▶ Exercise goal
Which lines of the records contain the word "from"? Show each of them.

▶ Raw data
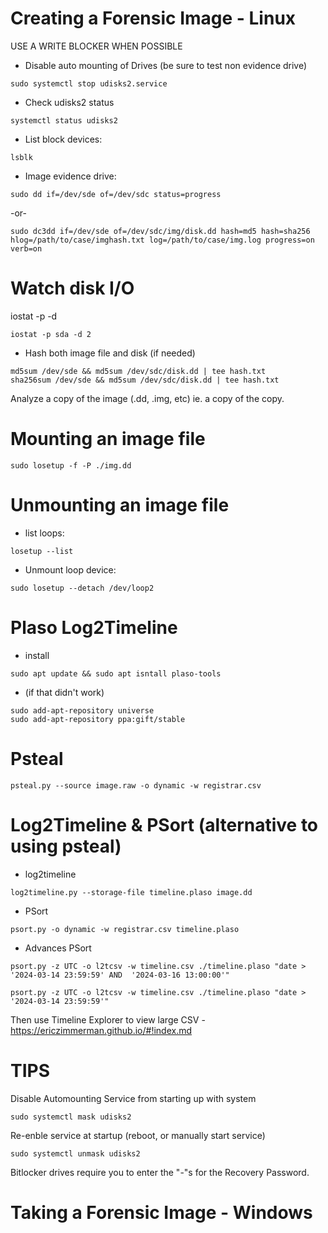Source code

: # Creating a Forensic Image - Linux
USE A WRITE BLOCKER WHEN POSSIBLE
* Disable auto mounting of Drives (be sure to test non evidence drive) 
```
sudo systemctl stop udisks2.service
```
* Check udisks2 status
```
systemctl status udisks2 
```
* List block devices:
```
lsblk
```
* Image evidence drive:
```
sudo dd if=/dev/sde of=/dev/sdc status=progress
```
-or-
```
sudo dc3dd if=/dev/sde of=/dev/sdc/img/disk.dd hash=md5 hash=sha256 hlog=/path/to/case/imghash.txt log=/path/to/case/img.log progress=on verb=on 
```
# Watch disk I/O
iostat -p <disk> -d <seconds> 
```
iostat -p sda -d 2
```

* Hash both image file and disk (if needed) 
```
md5sum /dev/sde && md5sum /dev/sdc/disk.dd | tee hash.txt
sha256sum /dev/sde && md5sum /dev/sdc/disk.dd | tee hash.txt
```
Analyze a copy of the image (.dd, .img, etc) 
ie. a copy of the copy. 

# Mounting an image file 
```
sudo losetup -f -P ./img.dd
```
# Unmounting an image file 
* list loops:
```
losetup --list
```
* Unmount loop device: 
```
sudo losetup --detach /dev/loop2
```

# Plaso Log2Timeline
* install 
```
sudo apt update && sudo apt isntall plaso-tools
```
* (if that didn't work) 
```
sudo add-apt-repository universe
sudo add-apt-repository ppa:gift/stable  
```
# Psteal 
```
psteal.py --source image.raw -o dynamic -w registrar.csv
```

# Log2Timeline & PSort (alternative to using psteal) 
* log2timeline
```
log2timeline.py --storage-file timeline.plaso image.dd
```
* PSort
```
psort.py -o dynamic -w registrar.csv timeline.plaso 
```
* Advances PSort
```
psort.py -z UTC -o l2tcsv -w timeline.csv ./timeline.plaso "date > '2024-03-14 23:59:59' AND  '2024-03-16 13:00:00'"
```
```
psort.py -z UTC -o l2tcsv -w timeline.csv ./timeline.plaso "date > '2024-03-14 23:59:59'"
```
Then use Timeline Explorer to view large CSV - https://ericzimmerman.github.io/#!index.md

# TIPS
Disable Automounting Service from starting up with system 
```
sudo systemctl mask udisks2
```
Re-enble service at startup (reboot, or manually start service) 
```
sudo systemctl unmask udisks2
```
Bitlocker drives require you to enter the "-"s for the Recovery Password. 

# Taking a Forensic Image - Windows



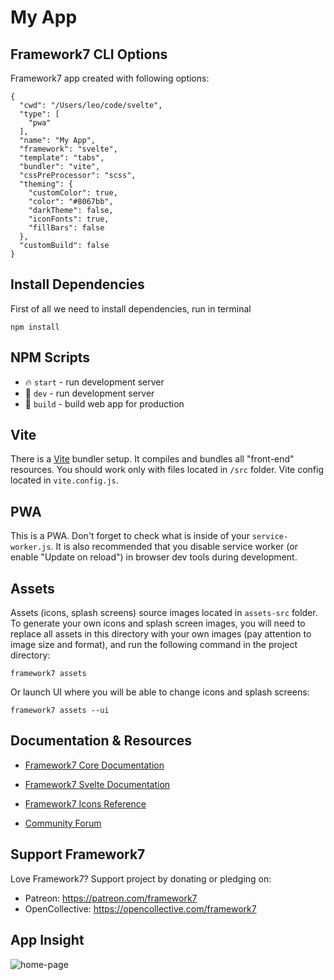 # My App

## Framework7 CLI Options

Framework7 app created with following options:

```
{
  "cwd": "/Users/leo/code/svelte",
  "type": [
    "pwa"
  ],
  "name": "My App",
  "framework": "svelte",
  "template": "tabs",
  "bundler": "vite",
  "cssPreProcessor": "scss",
  "theming": {
    "customColor": true,
    "color": "#8067bb",
    "darkTheme": false,
    "iconFonts": true,
    "fillBars": false
  },
  "customBuild": false
}
```

## Install Dependencies

First of all we need to install dependencies, run in terminal
```
npm install
```

## NPM Scripts

* 🔥 `start` - run development server
* 🔧 `dev` - run development server
* 🔧 `build` - build web app for production

## Vite

There is a [Vite](https://vitejs.dev) bundler setup. It compiles and bundles all "front-end" resources. You should work only with files located in `/src` folder. Vite config located in `vite.config.js`.

## PWA

This is a PWA. Don't forget to check what is inside of your `service-worker.js`. It is also recommended that you disable service worker (or enable "Update on reload") in browser dev tools during development.
## Assets

Assets (icons, splash screens) source images located in `assets-src` folder. To generate your own icons and splash screen images, you will need to replace all assets in this directory with your own images (pay attention to image size and format), and run the following command in the project directory:

```
framework7 assets
```

Or launch UI where you will be able to change icons and splash screens:

```
framework7 assets --ui
```



## Documentation & Resources

* [Framework7 Core Documentation](https://framework7.io/docs/)


* [Framework7 Svelte Documentation](https://framework7.io/svelte/)
* [Framework7 Icons Reference](https://framework7.io/icons/)
* [Community Forum](https://forum.framework7.io)

## Support Framework7

Love Framework7? Support project by donating or pledging on:
- Patreon: https://patreon.com/framework7
- OpenCollective: https://opencollective.com/framework7

## App Insight
![home-page](https://user-images.githubusercontent.com/71301404/140842276-fd5880ce-afcc-4319-b5d4-1488cdede5d4.jpg)

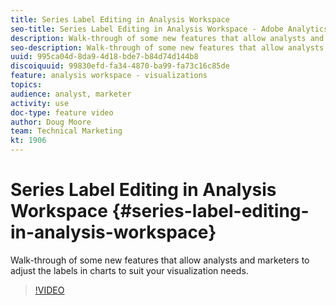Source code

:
 ```yaml
---
title: Series Label Editing in Analysis Workspace
seo-title: Series Label Editing in Analysis Workspace - Adobe Analytics
description: Walk-through of some new features that allow analysts and marketers to adjust the labels in charts to suit your visualization needs.
seo-description: Walk-through of some new features that allow analysts and marketers to adjust the labels in charts to suit your visualization needs. - Adobe Analytics
uuid: 995ca04d-8da9-4d18-bde7-b84d74d144b8
discoiquuid: 99830efd-fa34-4870-ba99-fa73c16c85de
feature: analysis workspace - visualizations
topics: 
audience: analyst, marketer
activity: use
doc-type: feature video
author: Doug Moore
team: Technical Marketing
kt: 1906
---
```


# Series Label Editing in Analysis Workspace {#series-label-editing-in-analysis-workspace}

Walk-through of some new features that allow analysts and marketers to adjust the labels in charts to suit your visualization needs.

>[!VIDEO](https://video.tv.adobe.com/v/23728/?quality=12)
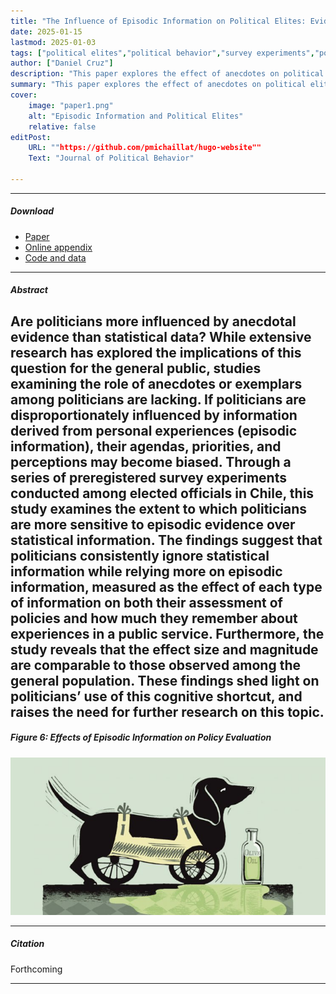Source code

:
 ```yaml
---
title: "The Influence of Episodic Information on Political Elites: Evidence from Chile"
date: 2025-01-15
lastmod: 2025-01-03
tags: ["political elites","political behavior","survey experiments","political psychology"]
author: ["Daniel Cruz"]
description: "This paper explores the effect of anecdotes on political elites' perceptions. R & R in the Journal of Political Behavior, 2025." 
summary: "This paper explores the effect of anecdotes on political elites. It shows that anecdotes (or episodic information) have a substantially stronger effect than that of statistical information in several outcomes" 
cover:
    image: "paper1.png"
    alt: "Episodic Information and Political Elites"
    relative: false
editPost:
    URL: ""https://github.com/pmichaillat/hugo-website""
    Text: "Journal of Political Behavior"

---
```


---

##### Download

+ [Paper](paper1.pdf)
+ [Online appendix](appendix1.pdf)
+ [Code and data](https://github.com/pmichaillat/feru)

---

##### Abstract

Are politicians more influenced by anecdotal evidence than statistical data? While extensive research has explored the implications of this question for the general public, studies examining the role of anecdotes or exemplars among politicians are lacking. If politicians are disproportionately influenced by information derived from personal experiences (episodic information), their agendas, priorities, and perceptions may become
biased. Through a series of preregistered survey experiments conducted among elected officials in Chile, this study examines the extent to which politicians are more sensitive to episodic evidence over statistical information. The findings suggest that politicians consistently ignore statistical information while relying more on episodic information, measured as the effect of each type of information on both their assessment of policies and how much they remember about experiences in a public service. Furthermore, the study reveals that the effect size and magnitude are comparable to those observed among the general population. These findings shed light on politicians’ use of this cognitive shortcut, and raises the need for further research on this topic.
---

##### Figure 6: Effects of Episodic Information on Policy Evaluation

![](paper1.png)

---

##### Citation

Forthcoming



---


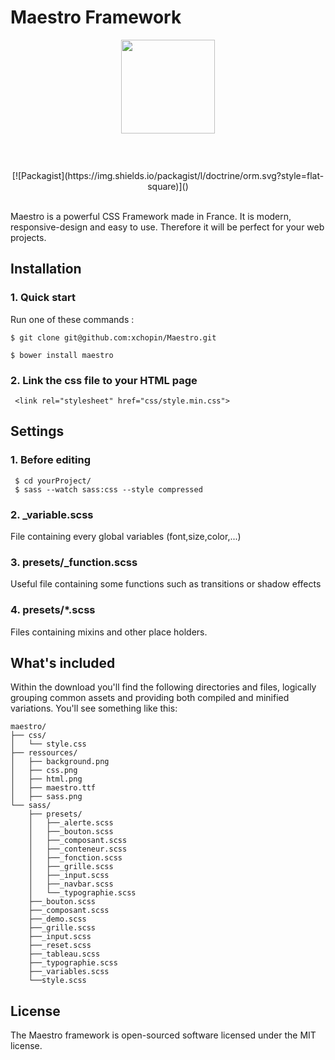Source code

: # Maestro Framework
<p align="center"><img style="margin-bottom:3em;" width="150"src="http://images.all-free-download.com/images/graphicthumb/maestro_logo2_29719.jpg"> 
<br> <br>
[![Packagist](https://img.shields.io/packagist/l/doctrine/orm.svg?style=flat-square)]()</p> <br>
Maestro is a powerful CSS Framework made in France. It is modern, responsive-design and easy to use. Therefore it will be perfect for your web projects.

## Installation
### 1. Quick start
Run one of these commands :
```
$ git clone git@github.com:xchopin/Maestro.git
```
```
$ bower install maestro
```

### 2. Link the css file to your HTML page
```
 <link rel="stylesheet" href="css/style.min.css">
```

## Settings

### 1. Before editing
```
 $ cd yourProject/ 
 $ sass --watch sass:css --style compressed
```
### 2. _variable.scss
File containing every global variables (font,size,color,...)

### 3. presets/_function.scss
Useful file containing some functions such as transitions or shadow effects

### 4. presets/*.scss
Files containing mixins and other place holders.


## What's included

Within the download you'll find the following directories and files, logically grouping common assets and providing both compiled and minified variations. You'll see something like this:

```
maestro/
├── css/
│   └── style.css
├── ressources/
│   ├── background.png
│   ├── css.png
│   ├── html.png
│   ├── maestro.ttf
│   ├── sass.png
└── sass/
    ├── presets/
    │   ├──_alerte.scss
    │   ├──_bouton.scss
    │   ├──_composant.scss
    │   ├──_conteneur.scss
    │   ├──_fonction.scss
    │   ├──_grille.scss
    │   ├──_input.scss
    │   ├──_navbar.scss
    │   └──_typographie.scss
    ├──_bouton.scss
    ├──_composant.scss
    ├──_demo.scss
    ├──_grille.scss
    ├──_input.scss
    ├──_reset.scss
    ├──_tableau.scss
    ├──_typographie.scss
    ├──_variables.scss
    └──style.scss
```
## License

The Maestro framework is open-sourced software licensed under the MIT license.
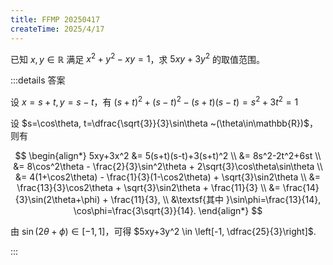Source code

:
 ```yaml
---
title: FFMP 20250417
createTime: 2025/4/17
---
```


已知 $x, y \in \mathbb{R}$ 满足 $x^2+y^2-xy=1$，求 $5xy+3y^2$ 的取值范围。

:::details 答案

设 $x=s+t, y=s-t$，有 $(s+t)^2+(s-t)^2-(s+t)(s-t) = s^2+3t^2=1$

设 $s=\cos\theta, t=\dfrac{\sqrt{3}}{3}\sin\theta ~(\theta\in\mathbb{R})$，则有

$$
\begin{align*}
5xy+3x^2 &= 5(s+t)(s-t)+3(s+t)^2 \\
&= 8s^2-2t^2+6st \\
&= 8\cos^2\theta - \frac{2}{3}\sin^2\theta + 2\sqrt{3}\cos\theta\sin\theta \\
&= 4(1+\cos2\theta) - \frac{1}{3}(1-\cos2\theta) + \sqrt{3}\sin2\theta \\
&= \frac{13}{3}\cos2\theta + \sqrt{3}\sin2\theta + \frac{11}{3} \\
&= \frac{14}{3}\sin(2\theta+\phi) + \frac{11}{3}, \\
&\textsf{其中 }\sin\phi=\frac{13}{14}, \cos\phi=\frac{3\sqrt{3}}{14}.
\end{align*}
$$

由 $\sin(2\theta+\phi)\in[-1,1]$，可得 $5xy+3y^2 \in \left[-1, \dfrac{25}{3}\right]$.

:::
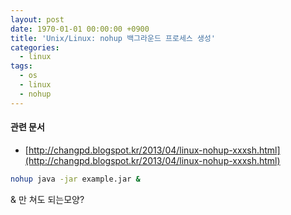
 ```yaml
---
layout: post
date: 1970-01-01 00:00:00 +0900
title: 'Unix/Linux: nohup 백그라운드 프로세스 생성'
categories:
  - linux
tags:
  - os
  - linux
  - nohup
---
```


#### 관련 문서
- [http://changpd.blogspot.kr/2013/04/linux-nohup-xxxsh.html](http://changpd.blogspot.kr/2013/04/linux-nohup-xxxsh.html)

``` bash
nohup java -jar example.jar &
```

& 만 쳐도 되는모양?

▶ Answer to the exercise
Disable Automounting Service from starting up with system 
title: "The Influence of Episodic Information on Political Elites: Evidence from Chile"
Are politicians more influenced by anecdotal evidence than statistical data? While extensive research has explored the implications of this question for the general public, studies examining the role of anecdotes or exemplars among politicians are lacking. If politicians are disproportionately influenced by information derived from personal experiences (episodic information), their agendas, priorities, and perceptions may become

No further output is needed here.